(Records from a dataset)
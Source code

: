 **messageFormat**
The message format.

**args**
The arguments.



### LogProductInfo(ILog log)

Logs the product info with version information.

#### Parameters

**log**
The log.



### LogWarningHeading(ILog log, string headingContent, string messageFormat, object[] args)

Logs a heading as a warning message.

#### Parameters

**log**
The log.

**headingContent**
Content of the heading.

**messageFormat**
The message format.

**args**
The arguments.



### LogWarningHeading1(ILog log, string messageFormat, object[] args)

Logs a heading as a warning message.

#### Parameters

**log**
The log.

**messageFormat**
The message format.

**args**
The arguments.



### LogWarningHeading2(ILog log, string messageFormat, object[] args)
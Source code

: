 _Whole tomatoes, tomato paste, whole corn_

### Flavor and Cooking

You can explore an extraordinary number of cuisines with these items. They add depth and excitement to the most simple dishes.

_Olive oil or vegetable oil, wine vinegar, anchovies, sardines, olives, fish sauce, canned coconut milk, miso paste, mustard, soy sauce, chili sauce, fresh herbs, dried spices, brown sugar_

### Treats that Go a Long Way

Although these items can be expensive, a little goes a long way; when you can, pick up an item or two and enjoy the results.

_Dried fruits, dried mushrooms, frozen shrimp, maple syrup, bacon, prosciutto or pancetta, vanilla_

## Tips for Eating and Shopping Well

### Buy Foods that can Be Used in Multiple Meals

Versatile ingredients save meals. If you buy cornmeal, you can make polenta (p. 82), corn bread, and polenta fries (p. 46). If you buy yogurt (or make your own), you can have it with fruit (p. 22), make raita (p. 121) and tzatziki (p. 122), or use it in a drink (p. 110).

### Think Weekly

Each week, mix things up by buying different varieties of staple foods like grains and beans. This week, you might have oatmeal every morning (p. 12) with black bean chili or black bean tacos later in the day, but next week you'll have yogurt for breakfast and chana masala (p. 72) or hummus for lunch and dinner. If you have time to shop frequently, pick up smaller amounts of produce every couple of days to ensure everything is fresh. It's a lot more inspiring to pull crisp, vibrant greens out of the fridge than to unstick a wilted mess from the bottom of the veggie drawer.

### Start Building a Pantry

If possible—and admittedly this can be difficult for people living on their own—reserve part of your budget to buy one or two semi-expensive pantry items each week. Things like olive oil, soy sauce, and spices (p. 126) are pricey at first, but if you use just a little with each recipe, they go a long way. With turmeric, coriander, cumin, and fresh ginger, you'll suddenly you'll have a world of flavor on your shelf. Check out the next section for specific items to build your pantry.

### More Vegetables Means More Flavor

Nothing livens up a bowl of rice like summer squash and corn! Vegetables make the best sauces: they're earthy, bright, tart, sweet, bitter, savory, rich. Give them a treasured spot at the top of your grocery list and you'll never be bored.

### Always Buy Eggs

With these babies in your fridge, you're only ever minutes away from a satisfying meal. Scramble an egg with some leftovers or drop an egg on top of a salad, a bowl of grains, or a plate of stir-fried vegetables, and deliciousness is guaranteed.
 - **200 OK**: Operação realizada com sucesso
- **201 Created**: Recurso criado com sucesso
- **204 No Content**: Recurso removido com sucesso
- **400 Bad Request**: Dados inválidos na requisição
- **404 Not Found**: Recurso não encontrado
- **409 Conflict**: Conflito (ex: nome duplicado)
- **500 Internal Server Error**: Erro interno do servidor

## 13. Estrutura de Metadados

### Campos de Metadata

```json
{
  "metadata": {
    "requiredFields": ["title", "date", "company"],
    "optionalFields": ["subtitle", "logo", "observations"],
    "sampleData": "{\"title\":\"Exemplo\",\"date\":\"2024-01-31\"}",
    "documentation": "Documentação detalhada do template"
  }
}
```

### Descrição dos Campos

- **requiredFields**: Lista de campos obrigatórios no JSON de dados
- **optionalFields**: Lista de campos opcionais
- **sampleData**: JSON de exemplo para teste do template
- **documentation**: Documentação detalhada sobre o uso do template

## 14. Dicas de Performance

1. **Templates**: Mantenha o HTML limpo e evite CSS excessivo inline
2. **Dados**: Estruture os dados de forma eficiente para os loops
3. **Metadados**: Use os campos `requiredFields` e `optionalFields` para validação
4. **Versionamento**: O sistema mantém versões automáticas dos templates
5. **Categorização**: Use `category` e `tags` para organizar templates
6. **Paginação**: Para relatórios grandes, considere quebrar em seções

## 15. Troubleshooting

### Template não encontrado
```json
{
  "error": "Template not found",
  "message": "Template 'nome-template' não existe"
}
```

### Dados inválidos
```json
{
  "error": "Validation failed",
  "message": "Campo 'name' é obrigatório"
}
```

Task instructions:
Return every line above where "fresh" appears.

Written reply:
_Olive oil or vegetable oil, wine vinegar, anchovies, sardines, olives, fish sauce, canned coconut milk, miso paste, mustard, soy sauce, chili sauce, fresh herbs, dried spices, brown sugar_
Each week, mix things up by buying different varieties of staple foods like grains and beans. This week, you might have oatmeal every morning (p. 12) with black bean chili or black bean tacos later in the day, but next week you'll have yogurt for breakfast and chana masala (p. 72) or hummus for lunch and dinner. If you have time to shop frequently, pick up smaller amounts of produce every couple of days to ensure everything is fresh. It's a lot more inspiring to pull crisp, vibrant greens out of the fridge than to unstick a wilted mess from the bottom of the veggie drawer.
If possible—and admittedly this can be difficult for people living on their own—reserve part of your budget to buy one or two semi-expensive pantry items each week. Things like olive oil, soy sauce, and spices (p. 126) are pricey at first, but if you use just a little with each recipe, they go a long way. With turmeric, coriander, cumin, and fresh ginger, you'll suddenly you'll have a world of flavor on your shelf. Check out the next section for specific items to build your pantry.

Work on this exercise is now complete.